Los mariscos, una vez limpios y lavados, también pueden cocerse en el microondas. Si se quiere obtener un jugo sabroso se puede añadir al recipiente vino, aceite o hierbas aromáticas, por ejemplo. Los crustáceos se han de cocer enteros con su caparazón en una cazuela tapada, al natural o rociarlos con aceite y especias.

Los huevos son un alimento muy delicado y exigen una especial atención a la hora de prepararlos. Los tiempos de cocción son mucho más breves que los normales. Hay que tener en cuenta que, después del tiempo programado, los huevos se siguen cociendo debido al calor acumulado. La yema contiene más cantidad de grasa que la clara, y por eso se hace necesario pincharla con un palillo o aguja porque el vapor podría hacerla reventar. La cocción de la clara acabará durante el tiempo de reposo con el recipiente destapado. El horno microondas es muy recomendable para la elaboración de huevos al plato o estrellados.

En el caso de las verduras no se precisa la adición de gran cantidad de agua. Cubriremos el recipiente para que, de esta manera, el vapor acelere la cocción de las verduras. Si la verdura es muy acuosa no necesita tapadera o se quita a mitad de cocción. Los tiempos de preparación varían según el grosor de las verduras, su madurez y su naturaleza. Cuanto más rápida sea la cocción de las verduras mejor conservarán todas sus propiedades naturales. La sal se añade al final.

Para las patatas, si éstas son nuevas se pueden cocer sin adición de líquido, mientras que a las viejas hay que añadirles un poco de agua. Los quesos requieren una cocción a baja potencia y muy breve, ya que el exceso de tiempo puede endurecerlos.

Dulces y frutas también

Con el horno microondas se pueden elaborar multitud y variados postres. Un ejemplo son las tartas; sin embargo, cuando se decide por este tipo de preparación hay que tener en cuenta que su aspecto final será diferente que el de las elaboradas en hornos convencionales ya que no tendrán zonas doradas o cortezas.

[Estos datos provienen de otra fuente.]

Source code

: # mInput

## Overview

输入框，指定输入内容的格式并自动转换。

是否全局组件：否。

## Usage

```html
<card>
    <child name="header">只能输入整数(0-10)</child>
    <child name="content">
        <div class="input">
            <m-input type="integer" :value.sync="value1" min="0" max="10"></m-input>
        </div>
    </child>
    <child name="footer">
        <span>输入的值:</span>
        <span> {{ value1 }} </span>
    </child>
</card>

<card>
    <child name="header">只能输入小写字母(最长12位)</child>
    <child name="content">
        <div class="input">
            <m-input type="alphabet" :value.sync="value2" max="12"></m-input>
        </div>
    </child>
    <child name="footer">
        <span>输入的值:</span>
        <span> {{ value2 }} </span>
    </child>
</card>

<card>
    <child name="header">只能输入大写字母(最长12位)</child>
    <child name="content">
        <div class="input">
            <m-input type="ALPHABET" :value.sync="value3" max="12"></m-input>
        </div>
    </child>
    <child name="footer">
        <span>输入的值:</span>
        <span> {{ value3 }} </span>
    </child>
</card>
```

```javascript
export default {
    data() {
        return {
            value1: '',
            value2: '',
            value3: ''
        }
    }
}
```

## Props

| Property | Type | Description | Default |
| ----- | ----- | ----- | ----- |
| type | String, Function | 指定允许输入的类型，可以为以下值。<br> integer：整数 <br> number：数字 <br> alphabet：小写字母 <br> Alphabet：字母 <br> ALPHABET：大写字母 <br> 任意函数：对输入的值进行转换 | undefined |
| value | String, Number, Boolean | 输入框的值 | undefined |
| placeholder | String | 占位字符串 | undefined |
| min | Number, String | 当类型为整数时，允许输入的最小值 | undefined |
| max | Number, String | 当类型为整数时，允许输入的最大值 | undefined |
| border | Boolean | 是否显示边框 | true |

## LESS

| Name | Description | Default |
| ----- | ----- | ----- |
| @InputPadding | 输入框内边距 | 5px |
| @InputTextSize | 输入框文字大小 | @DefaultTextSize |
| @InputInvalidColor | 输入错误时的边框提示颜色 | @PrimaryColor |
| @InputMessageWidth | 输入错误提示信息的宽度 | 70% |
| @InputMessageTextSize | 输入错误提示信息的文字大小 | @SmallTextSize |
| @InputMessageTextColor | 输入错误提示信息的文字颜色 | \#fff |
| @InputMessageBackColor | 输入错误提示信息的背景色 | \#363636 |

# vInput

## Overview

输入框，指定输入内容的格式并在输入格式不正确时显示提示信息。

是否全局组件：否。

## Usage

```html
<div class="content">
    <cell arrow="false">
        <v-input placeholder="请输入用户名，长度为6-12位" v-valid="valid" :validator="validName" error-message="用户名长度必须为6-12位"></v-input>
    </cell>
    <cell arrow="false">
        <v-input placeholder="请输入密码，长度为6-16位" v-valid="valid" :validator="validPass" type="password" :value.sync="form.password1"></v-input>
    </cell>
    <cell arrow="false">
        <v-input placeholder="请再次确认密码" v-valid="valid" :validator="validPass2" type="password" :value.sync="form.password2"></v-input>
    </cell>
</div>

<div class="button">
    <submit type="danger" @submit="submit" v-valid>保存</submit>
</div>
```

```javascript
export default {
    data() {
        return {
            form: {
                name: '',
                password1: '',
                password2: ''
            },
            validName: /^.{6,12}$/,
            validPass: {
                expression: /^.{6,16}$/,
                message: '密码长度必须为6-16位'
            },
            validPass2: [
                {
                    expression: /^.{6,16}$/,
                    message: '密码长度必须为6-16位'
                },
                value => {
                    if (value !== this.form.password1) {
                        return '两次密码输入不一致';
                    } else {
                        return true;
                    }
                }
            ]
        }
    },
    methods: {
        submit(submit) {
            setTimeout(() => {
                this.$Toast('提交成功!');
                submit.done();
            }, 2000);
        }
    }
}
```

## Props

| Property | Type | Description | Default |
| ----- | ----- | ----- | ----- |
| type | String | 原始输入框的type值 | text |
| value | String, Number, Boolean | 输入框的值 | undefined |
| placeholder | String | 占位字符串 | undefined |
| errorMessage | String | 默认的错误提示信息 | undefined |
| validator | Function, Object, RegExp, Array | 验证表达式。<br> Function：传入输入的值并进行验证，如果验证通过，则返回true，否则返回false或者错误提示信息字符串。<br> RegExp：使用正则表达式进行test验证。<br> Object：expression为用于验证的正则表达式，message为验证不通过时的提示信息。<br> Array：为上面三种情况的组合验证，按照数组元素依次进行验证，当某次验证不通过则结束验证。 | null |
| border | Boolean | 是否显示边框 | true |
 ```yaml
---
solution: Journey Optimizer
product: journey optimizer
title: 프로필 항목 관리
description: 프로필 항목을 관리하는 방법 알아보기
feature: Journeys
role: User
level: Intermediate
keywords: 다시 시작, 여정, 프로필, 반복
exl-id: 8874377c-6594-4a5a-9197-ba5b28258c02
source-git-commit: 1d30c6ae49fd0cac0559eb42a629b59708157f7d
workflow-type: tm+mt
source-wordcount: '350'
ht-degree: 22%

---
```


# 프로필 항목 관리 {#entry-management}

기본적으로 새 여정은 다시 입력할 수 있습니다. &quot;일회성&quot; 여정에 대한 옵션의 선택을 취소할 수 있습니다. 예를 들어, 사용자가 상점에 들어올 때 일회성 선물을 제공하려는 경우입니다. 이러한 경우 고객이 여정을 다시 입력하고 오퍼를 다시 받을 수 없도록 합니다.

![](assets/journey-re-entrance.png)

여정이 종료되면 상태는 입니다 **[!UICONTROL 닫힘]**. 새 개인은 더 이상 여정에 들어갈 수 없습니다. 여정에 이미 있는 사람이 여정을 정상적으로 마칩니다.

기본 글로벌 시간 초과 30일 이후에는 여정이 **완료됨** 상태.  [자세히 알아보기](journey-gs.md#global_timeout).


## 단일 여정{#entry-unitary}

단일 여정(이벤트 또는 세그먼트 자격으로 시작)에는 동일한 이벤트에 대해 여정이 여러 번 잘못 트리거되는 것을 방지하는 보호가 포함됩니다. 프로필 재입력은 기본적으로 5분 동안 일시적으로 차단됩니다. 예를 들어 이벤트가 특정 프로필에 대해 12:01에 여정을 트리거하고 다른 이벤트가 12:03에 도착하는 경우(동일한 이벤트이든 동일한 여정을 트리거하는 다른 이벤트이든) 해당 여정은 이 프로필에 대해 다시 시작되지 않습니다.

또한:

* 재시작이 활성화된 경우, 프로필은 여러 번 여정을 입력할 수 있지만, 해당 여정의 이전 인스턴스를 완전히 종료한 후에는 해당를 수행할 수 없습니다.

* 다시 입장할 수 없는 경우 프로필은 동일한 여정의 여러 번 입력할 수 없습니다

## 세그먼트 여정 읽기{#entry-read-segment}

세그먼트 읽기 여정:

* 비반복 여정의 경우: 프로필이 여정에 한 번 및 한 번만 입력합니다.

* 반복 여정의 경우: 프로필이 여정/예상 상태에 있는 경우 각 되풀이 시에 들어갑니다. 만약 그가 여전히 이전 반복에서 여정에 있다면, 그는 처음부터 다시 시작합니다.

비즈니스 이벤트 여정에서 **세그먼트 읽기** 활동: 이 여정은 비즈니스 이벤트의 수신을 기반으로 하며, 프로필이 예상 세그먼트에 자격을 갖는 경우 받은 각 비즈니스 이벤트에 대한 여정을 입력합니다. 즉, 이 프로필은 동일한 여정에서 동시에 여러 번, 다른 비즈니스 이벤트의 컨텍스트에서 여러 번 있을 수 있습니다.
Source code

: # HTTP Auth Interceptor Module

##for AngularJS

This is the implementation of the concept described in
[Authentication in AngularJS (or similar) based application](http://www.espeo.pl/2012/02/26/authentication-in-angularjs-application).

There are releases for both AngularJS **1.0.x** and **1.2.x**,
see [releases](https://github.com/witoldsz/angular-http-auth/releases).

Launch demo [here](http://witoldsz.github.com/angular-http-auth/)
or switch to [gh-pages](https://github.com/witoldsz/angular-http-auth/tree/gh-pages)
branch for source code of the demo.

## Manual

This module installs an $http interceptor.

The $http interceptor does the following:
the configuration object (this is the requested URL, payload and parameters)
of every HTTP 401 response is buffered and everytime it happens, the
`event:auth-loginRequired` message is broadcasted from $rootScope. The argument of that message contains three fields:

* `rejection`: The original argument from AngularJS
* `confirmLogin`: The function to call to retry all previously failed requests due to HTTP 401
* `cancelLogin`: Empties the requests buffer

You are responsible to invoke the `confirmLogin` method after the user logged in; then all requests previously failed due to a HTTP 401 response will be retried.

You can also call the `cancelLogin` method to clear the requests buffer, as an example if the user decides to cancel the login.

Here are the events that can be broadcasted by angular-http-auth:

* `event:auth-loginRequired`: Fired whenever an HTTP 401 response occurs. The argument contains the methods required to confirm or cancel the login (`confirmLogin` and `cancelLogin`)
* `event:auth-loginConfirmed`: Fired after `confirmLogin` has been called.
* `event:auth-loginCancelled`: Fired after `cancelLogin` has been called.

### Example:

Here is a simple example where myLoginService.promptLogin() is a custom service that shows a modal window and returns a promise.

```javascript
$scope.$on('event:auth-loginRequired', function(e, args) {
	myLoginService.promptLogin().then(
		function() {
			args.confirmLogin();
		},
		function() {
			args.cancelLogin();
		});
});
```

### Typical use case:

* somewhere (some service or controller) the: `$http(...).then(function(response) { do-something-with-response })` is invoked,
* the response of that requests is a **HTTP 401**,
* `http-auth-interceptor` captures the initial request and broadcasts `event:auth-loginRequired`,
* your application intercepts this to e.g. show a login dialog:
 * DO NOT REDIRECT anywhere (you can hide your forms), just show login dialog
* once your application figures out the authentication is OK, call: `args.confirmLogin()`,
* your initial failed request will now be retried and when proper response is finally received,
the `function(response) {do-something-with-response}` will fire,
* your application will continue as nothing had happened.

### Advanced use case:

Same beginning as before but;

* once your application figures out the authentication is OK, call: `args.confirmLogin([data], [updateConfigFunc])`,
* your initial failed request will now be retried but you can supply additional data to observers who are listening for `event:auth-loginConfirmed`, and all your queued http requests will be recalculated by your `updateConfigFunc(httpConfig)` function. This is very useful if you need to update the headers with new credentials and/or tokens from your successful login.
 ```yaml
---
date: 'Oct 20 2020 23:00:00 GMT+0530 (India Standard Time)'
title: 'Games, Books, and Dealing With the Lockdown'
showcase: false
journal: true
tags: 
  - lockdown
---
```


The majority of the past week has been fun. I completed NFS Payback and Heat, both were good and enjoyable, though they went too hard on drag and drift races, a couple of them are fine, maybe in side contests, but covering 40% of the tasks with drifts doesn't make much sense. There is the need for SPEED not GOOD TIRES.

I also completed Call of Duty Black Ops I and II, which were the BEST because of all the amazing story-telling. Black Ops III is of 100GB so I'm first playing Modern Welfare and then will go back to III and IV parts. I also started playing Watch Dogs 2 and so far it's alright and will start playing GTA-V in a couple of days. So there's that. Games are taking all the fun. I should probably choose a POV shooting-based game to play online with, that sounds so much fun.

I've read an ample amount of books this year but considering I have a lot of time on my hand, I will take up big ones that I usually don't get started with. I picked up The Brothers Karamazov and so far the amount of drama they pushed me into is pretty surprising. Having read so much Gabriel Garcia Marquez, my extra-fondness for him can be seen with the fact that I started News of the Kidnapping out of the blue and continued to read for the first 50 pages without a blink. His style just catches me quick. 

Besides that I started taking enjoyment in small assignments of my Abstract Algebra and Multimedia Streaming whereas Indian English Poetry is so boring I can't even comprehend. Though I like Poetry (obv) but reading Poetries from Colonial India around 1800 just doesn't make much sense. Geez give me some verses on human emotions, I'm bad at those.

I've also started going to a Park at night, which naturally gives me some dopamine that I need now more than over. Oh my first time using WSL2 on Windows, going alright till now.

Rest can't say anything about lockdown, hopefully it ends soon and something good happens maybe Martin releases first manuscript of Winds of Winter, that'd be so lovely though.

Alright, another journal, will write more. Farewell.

Cuando elaboramos un bizcocho en el horno microondas es conveniente aumentar ligeramente la cantidad de claras de huevo para conseguir una mayor esponjosidad. Para la preparación podemos utilizar moldes de corona que facilitarán su cocción, y taparlos con una película transparente o papel aceitado. Es importante saber que las tartas tienden a resecarse por lo que se deben consumir rápidamente.

Mediante esta técnica, los pudings y las cremas se cuecen uniformemente y necesitan un tiempo inferior al tradicional. Hay que tener en cuenta que debe apagarse el horno cuando el centro del alimento esté aún líquido, ya que se terminará de hacer durante el proceso de reposo y enfriamiento.

La fruta, al igual que las verduras, cocinadas en el horno conserva todas sus cualidades, por que necesita poco tiempo de cocción. La fruta se cocina sin adición de agua, entera o en trozos, incluso si se trata de frutas secas, como ciruelas pasas, orejones de melocotón e higos secos, que previamente se habrán puesto en remojo durante un período corto de tiempo. Es aconsejable iniciar la cocción de la fruta con sólo la mitad de azúcar y añadir el resto a mitad de la cocción. Con el horno microondas se pueden elaborar mermeladas y confituras.